Kite-Festival vom 1-3 Februar2020

Hoffentlich hat es genug Wind!? 
 Grün ist es in der Trockenzeit sicher nicht. 

Es sei denn, man schafft es,  der Wasserfall Ngau hat Wasser,  das man nutzen könnte!?

----------


## Siamfan

T-Shirt (erste Auflage)


Da muss ich echt mal fragen, wo das abgeblieben ist!!!  ::

----------


## Siamfan

Ranong waere natuerlich nichts ohne seinen ersten Gouverneur, Cheng (Khaw Soo Cheng)




> Khaw Soo Cheang war ein Chinese aus Zhangzhou-fu, in der Provinz Fukien, der sein Glück im Ausland zu machen suchte. 1810 kam er zunächst in Penang an, aber nach sechs erfolglosen Jahren ging er nach Takua Pa.

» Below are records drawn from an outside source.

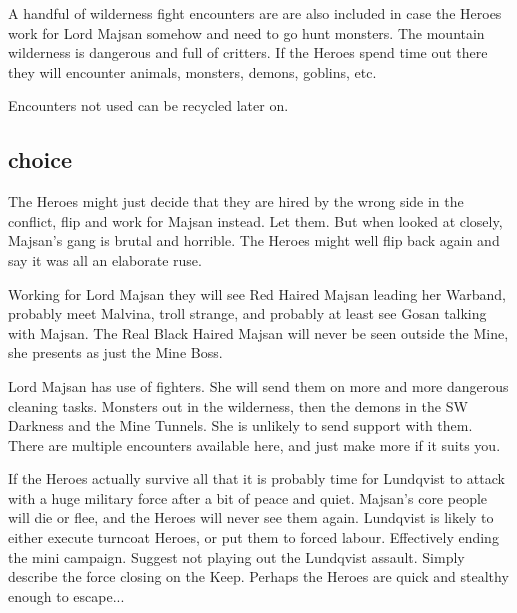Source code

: A handful of wilderness fight encounters are are also included in case the Heroes work for Lord Majsan somehow and need to go hunt monsters. The mountain wilderness is dangerous and full of critters. If the Heroes spend time out there they will encounter animals, monsters, demons, goblins, etc.

Encounters not used can be recycled later on.


\subsection*{choice}
The Heroes might just decide that they are hired by the wrong side in the conflict, flip and work for Majsan instead. Let them. But when looked at closely, Majsan's gang is brutal and horrible. The Heroes might well flip back again and say it was all an elaborate ruse.

Working for Lord Majsan they will see Red Haired Majsan leading her Warband, probably meet Malvina, troll strange, and probably at least see Gosan talking with Majsan. The Real Black Haired Majsan will never be seen outside the Mine, she presents as just the Mine Boss.

Lord Majsan has use of fighters. She will send them on more and more dangerous cleaning tasks. Monsters out in the wilderness, then the demons in the SW Darkness and the Mine Tunnels. She is unlikely to send support with them.
There are multiple encounters available here, and just make more if it suits you.

If the Heroes actually survive all that it is probably time for Lundqvist to attack with a huge military force after a bit of peace and quiet. Majsan's core people will die or flee, and the Heroes will never see them again. Lundqvist is likely to either execute turncoat Heroes, or put them to forced labour. Effectively ending the mini campaign. Suggest not playing out the Lundqvist assault. Simply describe the force closing on the Keep. Perhaps the Heroes are quick and stealthy enough to escape...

Dort konnte er mit verschiedenen Handelsaktivitäten gut verdienen, und 1844 wurde er zum Königlichen Kassierer der Lizenzgebühren für den Abbau von Zinn ernannt und erhielt den Titel Luang Ratanasethi. König Mongkut (Rama IV.) machte ihn 1854 zum Gouverneur von Ranong und verlieh ihm den Titel Phra. 
> 
> Zu jener Zeit war Ranong Teil der Provinz Chumphon, aber durch die erfolgreiche Arbeit seines Gouverneurs wurde Ranong 1864 zur eigenen Provinz ernannt. Der Gouverneur bekam damit den Titel Phraya.
> https://de.wikipedia.org/wiki/Ranong...nz)#Geschichte


Er kam quasi mit nichts in Penang an, und hat das Gegenstueck einer amerikanischen Tellerwaescher- Kariere in TH erlebt.

Sein Denkmal steht gegenueber der TesabanVerwaltung und jeder (Thai) der vorbei faehrt hupt.


Sein Grab ist ausserhalb der Stadt Richtung Hafenanlage im Grenzfluss Graburi River.


In der Ruine des Palastes gibt es ein kleines Museums-Gebaeude, bei dem sich alles um Cheng dreht.

----------


## Siamfan

Fortsetzung "Cheng"










Sein Denkmal,  gegenüber dem Tesabaan-Gelände ist immer voll mit Blumen. 
Vorbeifahrende Fahrzeuge hupen den Halben Tag.

----------


## Siamfan

Hier nochmal Bilder von seiner Grabstätte:



Eine Nachbildung,  das Original steht in dem kleinen Museum. 








Die Rückseite von der Nachbildung.

----------


## Siamfan

> Kite-Festival vom 1-3 Februar2020
> 
> Hoffentlich hat es genug Wind!?


Ich dachte mal,  ich kenn mich mit dem Wetter hier aus. 
Hier hat es richtig kräftigen,  anhaltenden Wind. 
Die Kinder wollen auf das Kite-Festival. 
Meine Frau auch,  ihre Freundun macht Som Tam.

----------


## Siamfan

Das ist echt unglaublich,  ich fliege hier bald weg. 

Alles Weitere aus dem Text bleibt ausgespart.